In the context of neural networks, backpropagation is a method for computing the gradients of the loss function with respect to the weights of the neural network, and gradient descent (or its variants) then uses these gradients to update the weights by taking a small step in the direction of the negative gradient, with the goal to arrive at a minimum.

One neuron per layer

From this video
Pasted image 20250504100849.png|300

C_{0} = {(a^{(L)} - y)}^{2}

a^{(L)} = σ (z^{(L)})

z^{(L)} = w^{(L)} a^{(L - 1)} + b^{(L)}

\frac{\partial C_{0}}{\partial w^{(L)}} = 2 (a^{(L)} - y) \cdot σ^{'} (z^{(L)}) \cdot a^{(L - 1)}

Two neurons per layer

C_{0} = (a_{1}^{(L)} - y_{1})^{2} + (a_{2}^{(L)} - y_{2})^{2}

a_{i}^{(L)} = σ (z_{i}^{(L)})

\begin{aligned} z_{1}^{(L)} & = w_{11}^{(L)} a_{1}^{(L - 1)} + w_{12}^{(L)} a_{2}^{(L - 1)} + b_{1} \\ z_{2}^{(L)} & = w_{21}^{(L)} a_{1}^{(L - 1)} + w_{22}^{(L)} a_{2}^{(L - 1)} + b_{2} \end{aligned}

\Rightarrow z^{(L)} = W^{(L)} \cdot A^{(L - 1)} + B

To compute

\frac{\partial C_{0}}{\partial w_{12}^{(L)}},

we need to follow the chain rule for derivatives through the layers of the network.
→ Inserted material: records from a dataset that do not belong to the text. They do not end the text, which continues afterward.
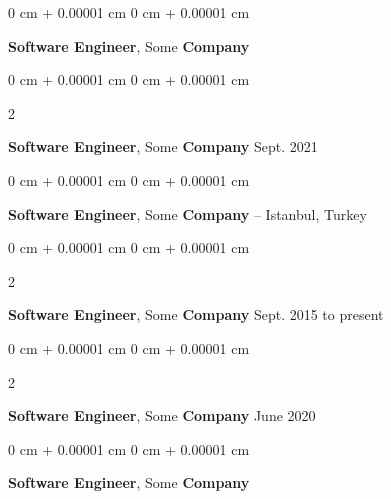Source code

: \documentclass[10pt, letterpaper]{article}
\newenvironment{onecolentry}{
    \begin{adjustwidth}{
        0 cm + 0.00001 cm
    }{
        0 cm + 0.00001 cm
    }
}{
    \end{adjustwidth}
} %
\newenvironment{twocolentry}[2][]{
    \onecolentry
    \def\secondColumn{#2}
    \setcolumnwidth{\fill, 4.5 cm}
    \begin{paracol}{2}
}{
    \switchcolumn \raggedleft \secondColumn
    \end{paracol}
    \endonecolentry
} %
\begin{document}
        
        \begin{onecolentry}
            \textbf{Software Engineer}, Some \textbf{Company}\end{onecolentry}



        \vspace{0.2 cm}

        \begin{twocolentry}{
            Sept. 2021
        }
            \textbf{Software Engineer}, Some \textbf{Company}\end{twocolentry}



        \vspace{0.2 cm}

        \begin{onecolentry}
            \textbf{Software Engineer}, Some \textbf{Company} -- Istanbul, Turkey\end{onecolentry}



        \vspace{0.2 cm}

        \begin{twocolentry}{
            Sept. 2015 to present
        }
            \textbf{Software Engineer}, Some \textbf{Company}\end{twocolentry}



        \vspace{0.2 cm}

        \begin{twocolentry}{
            June 2020
        }
            \textbf{Software Engineer}, Some \textbf{Company}\end{twocolentry}



        \vspace{0.2 cm}

        \begin{onecolentry}
            \textbf{Software Engineer}, Some \textbf{Company}\end{onecolentry}
\end{document}
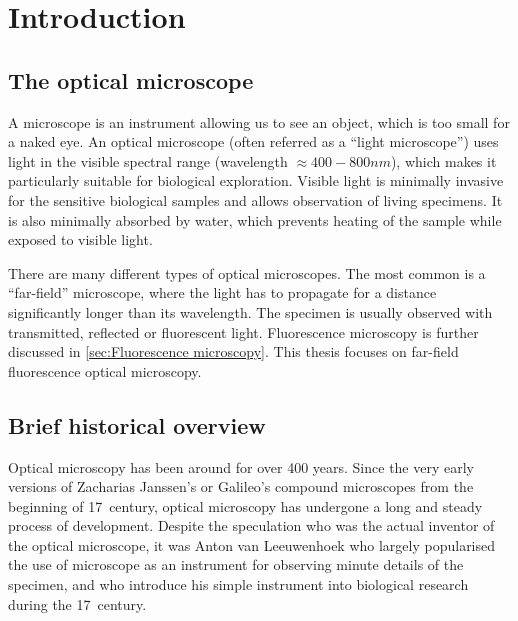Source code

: \chapter{Introduction\label{ch:Introduction}}


\section{The optical microscope}

A microscope is an instrument allowing us to see an object, which is too small for a naked eye. An optical microscope (often referred as a ``light microscope'') uses light in the visible spectral range (wavelength $\approx400-800\unit{nm}$), which makes it particularly suitable for biological exploration. Visible light is minimally invasive for the sensitive biological samples and allows observation of living specimens. It is also minimally absorbed by water, which prevents heating of the sample while exposed to visible light.

There are many different types of optical microscopes. The most common is a ``far-field'' microscope, where the light has to propagate for a distance significantly longer than its wavelength. The specimen is usually observed with transmitted, reflected or fluorescent light. Fluorescence microscopy is further discussed in \autoref{sec:Fluorescence microscopy}. This thesis focuses on far-field fluorescence optical microscopy.


\section{Brief historical overview}

Optical microscopy has been around for over 400 years. Since the very early versions of Zacharias Janssen's or Galileo's compound microscopes from the beginning of 17\ths\ century, optical microscopy has undergone a long and steady process of development. Despite the speculation who was the actual inventor of the optical microscope, it was Anton van Leeuwenhoek who largely popularised the use of microscope as an instrument for observing minute details of the specimen, and who introduce his simple instrument into biological research during the 17\ths\ century. 

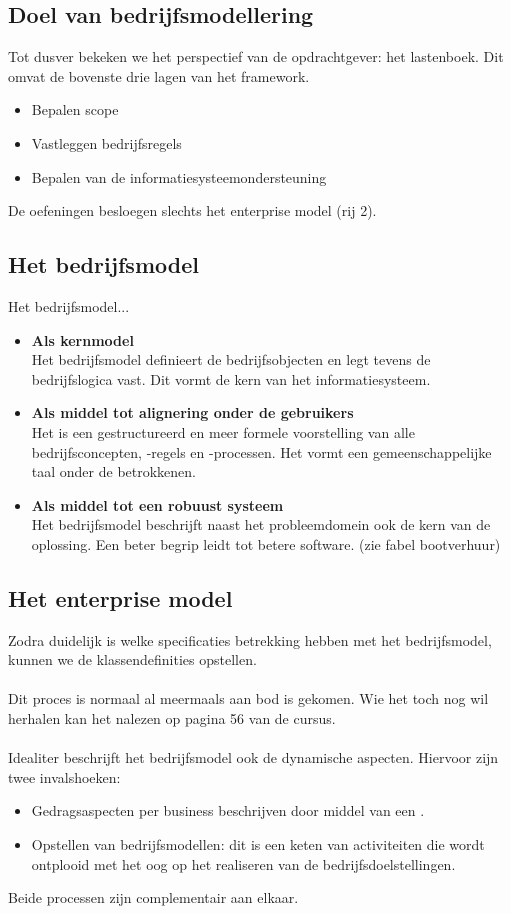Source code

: \documentclass[../../main.tex]{subfiles}
\begin{document}
\subsection{Doel van bedrijfsmodellering}
Tot dusver bekeken we het perspectief van de opdrachtgever: het lastenboek. Dit omvat de bovenste drie lagen van het framework.
\begin{itemize}
	\item Bepalen scope
	\item Vastleggen bedrijfsregels
	\item Bepalen van de informatiesysteemondersteuning
\end{itemize}
De oefeningen besloegen slechts het enterprise model (rij 2).

\subsection{Het bedrijfsmodel}
Het bedrijfsmodel...
\begin{itemize}
	\item \textbf{Als kernmodel} \\
	Het bedrijfsmodel definieert de bedrijfsobjecten en legt tevens de bedrijfslogica vast. Dit vormt de kern van het informatiesysteem.
	\item \textbf{Als middel tot alignering onder de gebruikers} \\
	Het is een gestructureerd en meer formele voorstelling van alle bedrijfsconcepten, -regels en -processen. Het vormt een gemeenschappelijke taal onder de betrokkenen.
	\item \textbf{Als middel tot een robuust systeem} \\
	Het bedrijfsmodel beschrijft naast het probleemdomein ook de kern van de oplossing. Een beter begrip leidt tot betere software. (zie fabel bootverhuur)
\end{itemize}
\subsection{Het enterprise model}
Zodra duidelijk is welke specificaties betrekking hebben met het bedrijfsmodel, kunnen we de klassendefinities opstellen. \\
\\
Dit proces is normaal al meermaals aan bod is gekomen. Wie het toch nog wil herhalen kan het nalezen op pagina 56 van de cursus.\\
\\
Idealiter beschrijft het bedrijfsmodel ook de dynamische aspecten. Hiervoor zijn twee invalshoeken:
\begin{itemize}
	\item Gedragsaspecten per business beschrijven door middel van een  .
	\item Opstellen van bedrijfsmodellen: dit is een keten van activiteiten die wordt ontplooid met het oog op het realiseren van de bedrijfsdoelstellingen.
\end{itemize}
Beide processen zijn complementair aan elkaar.
\end{document}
$C_{0} = (a_{1}^{(L)} - y_{1})^{2} + (a_{2}^{(L)} - y_{2})^{2}$
$a_{i}^{(L)} = σ (z_{i}^{(L)})$
$z_{1}^{(L)} = w_{11}^{(L)} a_{1}^{(L - 1)} + w_{12}^{(L)} a_{2}^{(L - 1)} + b_{1}$
Note that $w_{12}^{(L)}$ only affects $z_{1}^{(L)}$ , so it only influences $a_{1}^{(L)}$ and thus only the first term of the cost.

\frac{\partial C_{0}}{\partial w_{12}^{(L)}} = 2 (a_{1}^{(L)} - y_{1}) \cdot σ^{'} (z_{1}^{(L)}) \cdot a_{2}^{(L - 1)}